The Warm Homes Plan is being positioned as a flagship Labour policy to tackle fuel poverty and decarbonise Britain’s ageing housing stock. For landlords, however, it reads as another clear signal that energy performance will move higher up the compliance agenda, regardless of how thin margins already are in parts of the buy-to-let market.
The government says it will “update protections for renters” while supporting landlords to make upgrades “in a fair way over several years”, claiming up to 500,000 families could be lifted out of fuel poverty by the end of the decade. What “fair” means in practice remains unclear.
Warm Homes Plan and landlord energy obligations
While detail is light, the direction of travel is not. Ministers have confirmed there will be new rules to ensure landlords invest in energy upgrades designed to reduce tenants’ bills.
Suggested improvements include solar panels, air and ground source heat pumps, insulation across walls, floors and roofs, draught proofing, smart heating controls and home battery systems. A £7,500 universal heat pump grant will remain, alongside a new offer for air-to-air heat pumps, which can also provide cooling in summer.
The plan also states bluntly that “if you rent a home, private or social, a landlord has a responsibility to ensure that it is safe, warm, and affordable”. For many landlords with older stock, particularly Victorian terraces or flats in converted buildings, this raises immediate questions about cost, disruption and practicality.
Crucially, the government has not yet explained whether tenants will be able to trigger upgrades themselves, or how disputes over access and disruption will be handled.
Grants, loans and what landlords still don’t know
Alongside grants, the government promises low and zero-interest loans for solar panels, batteries and heat pumps, available to “homeowners of all kinds”, including landlords. However, eligibility criteria, repayment terms and whether borrowing will be property-linked or personal remain undecided.
The Department for Energy Security and Net Zero says more detail will be published later this year following talks with lenders and consumer groups. Until then, landlords are being asked to plan around unknowns.

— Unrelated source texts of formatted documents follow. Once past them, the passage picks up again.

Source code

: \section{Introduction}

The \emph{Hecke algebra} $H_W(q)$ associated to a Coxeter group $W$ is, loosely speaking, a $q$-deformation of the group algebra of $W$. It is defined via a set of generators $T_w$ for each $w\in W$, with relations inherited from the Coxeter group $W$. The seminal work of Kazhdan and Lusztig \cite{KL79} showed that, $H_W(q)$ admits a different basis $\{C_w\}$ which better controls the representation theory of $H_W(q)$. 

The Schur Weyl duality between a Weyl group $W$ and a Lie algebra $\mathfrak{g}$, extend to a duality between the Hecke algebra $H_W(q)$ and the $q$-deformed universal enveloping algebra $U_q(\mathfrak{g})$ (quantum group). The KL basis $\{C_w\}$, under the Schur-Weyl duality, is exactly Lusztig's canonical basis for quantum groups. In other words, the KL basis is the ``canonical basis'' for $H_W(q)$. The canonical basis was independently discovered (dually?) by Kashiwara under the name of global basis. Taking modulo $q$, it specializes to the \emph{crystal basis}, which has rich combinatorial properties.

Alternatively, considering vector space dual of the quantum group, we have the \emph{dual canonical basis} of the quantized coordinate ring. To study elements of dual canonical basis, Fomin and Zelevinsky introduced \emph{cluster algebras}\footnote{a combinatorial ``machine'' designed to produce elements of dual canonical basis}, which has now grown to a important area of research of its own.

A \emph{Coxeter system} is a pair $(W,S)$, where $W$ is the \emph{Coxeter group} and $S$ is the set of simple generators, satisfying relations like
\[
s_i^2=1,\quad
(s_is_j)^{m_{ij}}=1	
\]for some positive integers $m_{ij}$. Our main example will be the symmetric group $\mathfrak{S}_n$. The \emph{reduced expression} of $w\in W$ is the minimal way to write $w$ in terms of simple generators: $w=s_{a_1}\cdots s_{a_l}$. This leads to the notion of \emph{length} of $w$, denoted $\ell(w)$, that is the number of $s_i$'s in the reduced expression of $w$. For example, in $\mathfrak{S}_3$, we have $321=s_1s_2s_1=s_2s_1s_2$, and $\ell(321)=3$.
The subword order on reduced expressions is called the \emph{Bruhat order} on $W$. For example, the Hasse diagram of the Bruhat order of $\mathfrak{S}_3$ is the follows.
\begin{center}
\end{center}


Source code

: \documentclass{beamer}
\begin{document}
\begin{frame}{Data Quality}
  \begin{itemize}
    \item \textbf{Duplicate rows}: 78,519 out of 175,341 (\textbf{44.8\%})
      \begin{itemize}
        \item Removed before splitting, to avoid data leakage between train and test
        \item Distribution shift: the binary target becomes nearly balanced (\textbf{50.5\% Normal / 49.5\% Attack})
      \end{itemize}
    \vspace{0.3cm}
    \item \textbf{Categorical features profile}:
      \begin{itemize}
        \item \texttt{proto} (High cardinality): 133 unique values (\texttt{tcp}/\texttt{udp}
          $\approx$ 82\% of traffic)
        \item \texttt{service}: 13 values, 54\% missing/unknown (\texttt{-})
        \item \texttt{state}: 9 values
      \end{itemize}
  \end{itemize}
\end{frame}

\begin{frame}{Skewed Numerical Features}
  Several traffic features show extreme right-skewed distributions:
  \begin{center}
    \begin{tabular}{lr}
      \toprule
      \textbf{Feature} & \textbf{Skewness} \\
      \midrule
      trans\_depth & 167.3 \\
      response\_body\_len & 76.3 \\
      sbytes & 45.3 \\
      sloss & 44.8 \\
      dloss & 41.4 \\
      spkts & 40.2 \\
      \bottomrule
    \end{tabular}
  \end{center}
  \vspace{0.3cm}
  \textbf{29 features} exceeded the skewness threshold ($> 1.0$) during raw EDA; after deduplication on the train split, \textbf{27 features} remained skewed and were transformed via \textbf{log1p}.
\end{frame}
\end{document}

Miliband claims the scheme will deliver £15bn of public investment, support upgrades to five million homes and save households “hundreds of pounds a year” on energy bills. That saving may be welcome for tenants, but landlords will be watching closely to see whether rents, tax treatment or grants genuinely offset capital outlay.

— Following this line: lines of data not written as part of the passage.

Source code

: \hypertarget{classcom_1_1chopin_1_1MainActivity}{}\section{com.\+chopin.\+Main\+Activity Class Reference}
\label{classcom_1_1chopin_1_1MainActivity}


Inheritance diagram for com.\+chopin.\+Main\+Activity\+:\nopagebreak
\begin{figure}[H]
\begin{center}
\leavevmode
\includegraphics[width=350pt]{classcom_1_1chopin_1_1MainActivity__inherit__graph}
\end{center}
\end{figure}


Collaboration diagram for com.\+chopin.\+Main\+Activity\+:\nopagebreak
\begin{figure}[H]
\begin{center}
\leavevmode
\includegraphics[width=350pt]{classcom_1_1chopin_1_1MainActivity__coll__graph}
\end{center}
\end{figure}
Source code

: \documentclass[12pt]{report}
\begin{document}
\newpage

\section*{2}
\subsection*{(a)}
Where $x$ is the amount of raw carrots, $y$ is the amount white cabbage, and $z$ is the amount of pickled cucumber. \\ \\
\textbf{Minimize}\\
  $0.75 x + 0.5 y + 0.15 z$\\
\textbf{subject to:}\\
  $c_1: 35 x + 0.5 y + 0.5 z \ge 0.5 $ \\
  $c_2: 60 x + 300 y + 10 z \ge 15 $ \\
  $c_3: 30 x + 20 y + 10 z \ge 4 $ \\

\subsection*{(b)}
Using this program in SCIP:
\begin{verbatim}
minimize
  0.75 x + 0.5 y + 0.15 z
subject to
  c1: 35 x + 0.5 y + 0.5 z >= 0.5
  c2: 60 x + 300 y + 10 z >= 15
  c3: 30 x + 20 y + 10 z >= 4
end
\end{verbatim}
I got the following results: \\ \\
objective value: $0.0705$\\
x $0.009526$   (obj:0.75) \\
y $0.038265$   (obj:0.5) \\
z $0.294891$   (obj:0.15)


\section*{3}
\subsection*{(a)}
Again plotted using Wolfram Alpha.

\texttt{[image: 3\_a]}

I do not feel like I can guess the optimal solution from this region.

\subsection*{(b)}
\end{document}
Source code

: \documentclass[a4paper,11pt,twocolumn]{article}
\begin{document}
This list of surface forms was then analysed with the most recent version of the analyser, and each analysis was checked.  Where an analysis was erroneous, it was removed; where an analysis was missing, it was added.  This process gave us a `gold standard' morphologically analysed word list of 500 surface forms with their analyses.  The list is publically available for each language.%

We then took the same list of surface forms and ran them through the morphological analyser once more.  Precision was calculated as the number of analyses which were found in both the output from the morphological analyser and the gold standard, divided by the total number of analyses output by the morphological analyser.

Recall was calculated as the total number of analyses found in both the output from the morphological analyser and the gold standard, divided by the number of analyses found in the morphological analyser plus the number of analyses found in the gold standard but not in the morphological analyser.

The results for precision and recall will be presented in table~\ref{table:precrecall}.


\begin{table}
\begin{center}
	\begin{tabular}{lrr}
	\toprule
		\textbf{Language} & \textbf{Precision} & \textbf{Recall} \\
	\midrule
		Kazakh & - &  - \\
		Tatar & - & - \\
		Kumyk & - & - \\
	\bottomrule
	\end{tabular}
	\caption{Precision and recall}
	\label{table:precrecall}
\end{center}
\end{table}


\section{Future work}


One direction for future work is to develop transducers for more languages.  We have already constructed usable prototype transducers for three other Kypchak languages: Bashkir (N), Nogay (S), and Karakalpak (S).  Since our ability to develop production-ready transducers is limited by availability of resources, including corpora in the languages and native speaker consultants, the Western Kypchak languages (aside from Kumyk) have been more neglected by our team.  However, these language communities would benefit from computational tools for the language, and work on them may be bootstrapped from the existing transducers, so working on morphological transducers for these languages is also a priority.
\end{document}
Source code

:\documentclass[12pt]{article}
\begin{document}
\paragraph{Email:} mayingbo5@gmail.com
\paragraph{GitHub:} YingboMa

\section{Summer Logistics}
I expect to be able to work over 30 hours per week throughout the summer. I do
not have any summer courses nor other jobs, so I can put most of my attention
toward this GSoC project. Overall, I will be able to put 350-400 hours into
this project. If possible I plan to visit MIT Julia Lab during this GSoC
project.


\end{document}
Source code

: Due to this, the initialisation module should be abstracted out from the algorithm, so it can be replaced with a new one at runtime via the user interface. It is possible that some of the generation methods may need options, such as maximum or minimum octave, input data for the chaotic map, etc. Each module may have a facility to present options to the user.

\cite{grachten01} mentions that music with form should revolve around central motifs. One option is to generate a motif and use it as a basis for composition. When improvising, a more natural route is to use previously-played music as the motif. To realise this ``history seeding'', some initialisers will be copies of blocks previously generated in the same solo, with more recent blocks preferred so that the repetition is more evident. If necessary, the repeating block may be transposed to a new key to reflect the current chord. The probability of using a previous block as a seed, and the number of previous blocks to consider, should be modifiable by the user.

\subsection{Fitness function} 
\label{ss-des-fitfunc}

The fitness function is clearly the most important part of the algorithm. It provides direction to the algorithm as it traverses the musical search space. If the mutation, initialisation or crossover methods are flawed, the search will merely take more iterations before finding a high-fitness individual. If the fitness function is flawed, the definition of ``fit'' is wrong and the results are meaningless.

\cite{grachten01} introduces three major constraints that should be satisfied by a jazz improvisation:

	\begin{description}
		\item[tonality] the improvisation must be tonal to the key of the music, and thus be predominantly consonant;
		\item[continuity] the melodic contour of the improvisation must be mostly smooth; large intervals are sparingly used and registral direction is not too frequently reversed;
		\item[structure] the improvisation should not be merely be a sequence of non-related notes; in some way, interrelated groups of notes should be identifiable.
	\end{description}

Local authorities and metro mayors will be responsible for delivery, raising the prospect of uneven rollout across regions.
Property industry reaction and retrofit reality
Professional bodies have broadly welcomed the ambition, while flagging practical risks. Royal Institution of Chartered Surveyors president Nick Maclean said the plan was a “critical step” but stressed that ambition at scale depends on quality, competence and whole-house solutions, not piecemeal fixes.
Meanwhile, The Property Institute warned that leasehold flats could be left behind. Chief executive Andrew Bulmer highlighted that 3.5 million homes in England are leasehold flats, many of which cannot be retrofitted in isolation without agreement from freeholders and other leaseholders.
For landlords owning flats in complex blocks, this could mean being legally responsible for meeting standards they cannot practically control – a familiar concern after previous energy and safety reforms.
Opinion
Few landlords dispute the case for warmer, more efficient homes. Lower bills help tenants and, in theory, make properties more lettable. But without clarity on funding, enforcement and responsibility, the Warm Homes Plan risks becoming another well-meaning policy where landlords shoulder the cost while control sits elsewhere. The next few months will matter – especially for investors deciding whether to retrofit, refinance, or exit altogether.